It is generally known to encode audio and/or video signals by using a certain encoding method to obtain an encoded version of the original time signal, wherein the encoded version of the original time signal should differ basically from the original time signal in that the amount of data of the encoded signal is smaller than the amount of data of the original time signal. In such a case, the encoding algorithm for obtaining the encoded signal from the original signal and also the decoding algorithm that is essentially a reversal of the encoding algorithm referred to as a data reduced encoding algorithm.
Different encoding algorithms exists for data reduction of audio signals, which are subject of a series of international standards, wherein the encoding algorithm MPEG-2 AAC, for example, is described in detail in the international standard ISO/IEC 13818-7.
In the following, reference will be made to FIG. 8, which shows a block diagram of a MPEG audio encoding method. Such an audio encoder typically comprises an audio input 70, where a stream of time discrete samples is fed in, that are PCM samples, for example, that are 16 bit wide, for example. In an analysis filter bank 71, the stream of time discrete audio samples is divided into encoding blocks or frames of samples, windowed by using a respective window function and then converted into a spectral representation, for example by a filter bank or by a Fourier transform or a variation of the Fourier transform, such as a modified discrete cosine transform (MDCT). Thus, subsequent encoding blocks or frames of spectral coefficients are present at the output of the analysis filter bank 71, wherein a block of spectral coefficients is the spectrum of an encoding block of audio samples. Often, a 50% overlapping of subsequent encoding blocks is used, so that one window of, for example, 2048 audio samples is viewed per block, and by this processing 1024 new spectral coefficients will be generated.
The time discrete audio signal at input 70 will further be fed into a psychoacoustic model 72 to obtain a data reduction, such that, as is known, the masking threshold of the audio signal will be calculated depending on the frequency to perform a quantization of the spectral coefficients in a block 73 denoted with quantization and encoding, which depends on the masking threshold.
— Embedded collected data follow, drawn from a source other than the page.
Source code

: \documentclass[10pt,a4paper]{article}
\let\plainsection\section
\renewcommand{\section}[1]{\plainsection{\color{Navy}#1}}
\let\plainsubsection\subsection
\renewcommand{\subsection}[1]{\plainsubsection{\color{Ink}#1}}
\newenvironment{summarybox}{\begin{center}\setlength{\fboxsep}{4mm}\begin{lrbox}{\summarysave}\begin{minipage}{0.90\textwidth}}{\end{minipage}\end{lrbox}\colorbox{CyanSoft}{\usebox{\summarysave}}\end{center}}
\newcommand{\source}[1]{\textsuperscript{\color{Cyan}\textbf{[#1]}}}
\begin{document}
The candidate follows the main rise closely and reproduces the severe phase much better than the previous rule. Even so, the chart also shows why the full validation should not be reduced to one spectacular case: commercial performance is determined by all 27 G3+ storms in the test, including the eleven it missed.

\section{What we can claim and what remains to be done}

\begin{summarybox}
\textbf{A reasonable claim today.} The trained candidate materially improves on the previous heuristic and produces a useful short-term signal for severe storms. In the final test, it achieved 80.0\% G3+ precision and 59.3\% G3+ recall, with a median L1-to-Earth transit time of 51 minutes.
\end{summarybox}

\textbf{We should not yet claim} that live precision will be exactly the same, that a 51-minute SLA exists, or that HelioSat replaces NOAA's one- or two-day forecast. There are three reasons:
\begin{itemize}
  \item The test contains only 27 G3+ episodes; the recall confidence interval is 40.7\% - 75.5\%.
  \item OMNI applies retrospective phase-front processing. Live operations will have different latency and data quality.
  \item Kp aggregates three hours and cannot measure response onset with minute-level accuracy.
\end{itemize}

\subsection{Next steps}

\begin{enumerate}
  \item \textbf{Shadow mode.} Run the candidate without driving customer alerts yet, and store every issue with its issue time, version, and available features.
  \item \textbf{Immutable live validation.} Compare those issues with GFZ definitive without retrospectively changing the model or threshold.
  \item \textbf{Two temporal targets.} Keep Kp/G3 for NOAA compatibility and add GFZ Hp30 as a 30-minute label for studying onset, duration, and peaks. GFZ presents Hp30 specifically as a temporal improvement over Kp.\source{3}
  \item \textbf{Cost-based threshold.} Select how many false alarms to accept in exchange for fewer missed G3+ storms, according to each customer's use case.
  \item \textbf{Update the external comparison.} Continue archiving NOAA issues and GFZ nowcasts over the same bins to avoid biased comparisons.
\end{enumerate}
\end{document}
In other words, quantizing the spectral coefficients will be performed so coarsely, that the quantization noise introduced thereby lies below the psychoacoustic masking threshold, which is calculated by the psychoacoustic model 72, so that the quantization noise is ideally inaudible. This procedure causes that typically a certain number of spectral coefficients that are unequal to 0 at the output of the analysis filter bank 71 will be set to 0 after quantization, since the psychoacoustic model 72 has established that they will be masked by adjacent spectral coefficients and are therefore inaudible.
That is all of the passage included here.